I am asking this because I have to do a counter example for "if the function is continuous on an interval then it's bounded on the interval." to that I can take $f(x) =x$ and show that $f$ is continuous on $\mathbb{R}$, but not bounded. For that I need to know that $(-\infty, \infty)$ is an interval.

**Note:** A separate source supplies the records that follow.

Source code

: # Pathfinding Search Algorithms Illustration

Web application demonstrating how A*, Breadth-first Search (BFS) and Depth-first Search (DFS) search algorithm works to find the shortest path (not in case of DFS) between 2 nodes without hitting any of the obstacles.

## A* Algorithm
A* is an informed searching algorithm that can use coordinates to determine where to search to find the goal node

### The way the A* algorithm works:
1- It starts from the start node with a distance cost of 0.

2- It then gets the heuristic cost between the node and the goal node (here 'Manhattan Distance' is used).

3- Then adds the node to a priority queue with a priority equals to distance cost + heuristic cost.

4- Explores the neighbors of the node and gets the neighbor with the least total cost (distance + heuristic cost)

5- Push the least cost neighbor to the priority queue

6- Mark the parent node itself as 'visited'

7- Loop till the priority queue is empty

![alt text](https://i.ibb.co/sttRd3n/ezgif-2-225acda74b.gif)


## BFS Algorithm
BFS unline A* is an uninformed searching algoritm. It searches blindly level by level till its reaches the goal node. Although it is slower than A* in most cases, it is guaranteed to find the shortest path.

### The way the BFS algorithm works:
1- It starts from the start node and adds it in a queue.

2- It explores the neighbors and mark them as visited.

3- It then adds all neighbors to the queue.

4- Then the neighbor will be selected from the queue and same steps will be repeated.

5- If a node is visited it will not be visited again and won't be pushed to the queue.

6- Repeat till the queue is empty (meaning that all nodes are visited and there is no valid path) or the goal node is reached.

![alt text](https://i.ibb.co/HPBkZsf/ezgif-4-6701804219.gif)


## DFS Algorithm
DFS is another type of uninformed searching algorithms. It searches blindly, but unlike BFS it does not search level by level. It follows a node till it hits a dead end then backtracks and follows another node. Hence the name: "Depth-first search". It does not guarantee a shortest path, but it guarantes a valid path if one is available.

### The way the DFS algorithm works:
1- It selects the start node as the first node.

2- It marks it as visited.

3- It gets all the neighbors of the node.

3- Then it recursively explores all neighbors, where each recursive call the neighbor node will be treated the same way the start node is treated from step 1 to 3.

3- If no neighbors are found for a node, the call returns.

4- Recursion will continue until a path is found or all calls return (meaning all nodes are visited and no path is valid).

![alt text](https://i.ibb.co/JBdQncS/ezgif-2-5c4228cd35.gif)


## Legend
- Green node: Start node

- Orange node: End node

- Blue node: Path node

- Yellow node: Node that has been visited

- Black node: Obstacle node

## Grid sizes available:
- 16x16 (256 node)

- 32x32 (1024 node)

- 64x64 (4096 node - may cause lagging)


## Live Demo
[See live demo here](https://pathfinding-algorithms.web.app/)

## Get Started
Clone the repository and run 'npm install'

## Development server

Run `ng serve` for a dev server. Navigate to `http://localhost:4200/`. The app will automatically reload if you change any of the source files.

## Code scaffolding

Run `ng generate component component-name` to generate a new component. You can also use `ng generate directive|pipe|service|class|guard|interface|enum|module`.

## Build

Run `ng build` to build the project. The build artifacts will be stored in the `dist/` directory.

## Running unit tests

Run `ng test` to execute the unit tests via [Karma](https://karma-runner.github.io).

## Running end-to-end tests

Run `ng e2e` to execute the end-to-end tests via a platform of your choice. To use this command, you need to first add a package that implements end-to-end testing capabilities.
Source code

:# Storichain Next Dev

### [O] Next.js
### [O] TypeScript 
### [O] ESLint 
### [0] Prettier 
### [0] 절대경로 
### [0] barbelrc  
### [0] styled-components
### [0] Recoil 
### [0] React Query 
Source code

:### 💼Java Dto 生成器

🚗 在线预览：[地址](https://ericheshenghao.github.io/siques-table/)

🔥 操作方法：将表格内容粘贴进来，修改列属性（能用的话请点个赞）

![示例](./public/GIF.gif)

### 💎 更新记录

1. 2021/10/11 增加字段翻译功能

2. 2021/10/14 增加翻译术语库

• This is pretty vague. If a function is continuous on a closed interval, then it's bounded. That's a theorem. Any counterexample would have to use an open or semiclosed interval, then. I suppose you could count $(-\infty,\infty)$ as an interval, but there are counterexamples that use a bounded open interval, if you're trying to avoid $\infty$. – Benjamin Roycraft Dec 11 '14 at 9:40
• Yes, it is an interval (in most definitions), but it is a good idea to find an example on a bounded interval. Try to think of a function that blows up near zero (doesn't have to be defined at zero). Then take that function on the interval $(0,1)$ or something of the kind. – Joonas Ilmavirta Dec 11 '14 at 9:42
• It's a section of the real number line which contains every intervals you could come up with. I think instead of asking if $(\infty,\infty)$ is an interval, you should ask if $(\infty,\infty)$ is usually defined to be an interval. Since it's not obvious to you or me, it is a matter of conventional terminology. More so than, say, to ask if 7 is a natural number - where we break all of the other core conceptions if we negate it. – Nikolaj-K Dec 11 '14 at 9:43
• Thank you friends. Now i got the idea. Joonas llmavirta thank you. – brjathu Dec 11 '14 at 9:51
• @BenjaminRoycraft: "If a function is continuous on a closed interval, then it's bounded." That statement assumes that your definition of "interval" is "bounded interval." Because if you consider the closed interval $[0, \infty)$, say, then that statement is false. – Jesse Madnick Jun 21 '15 at 0:02

I think it is worth mentioning the definition of an interval so you can see that $(-\infty, \infty)$ satisfies the criteria.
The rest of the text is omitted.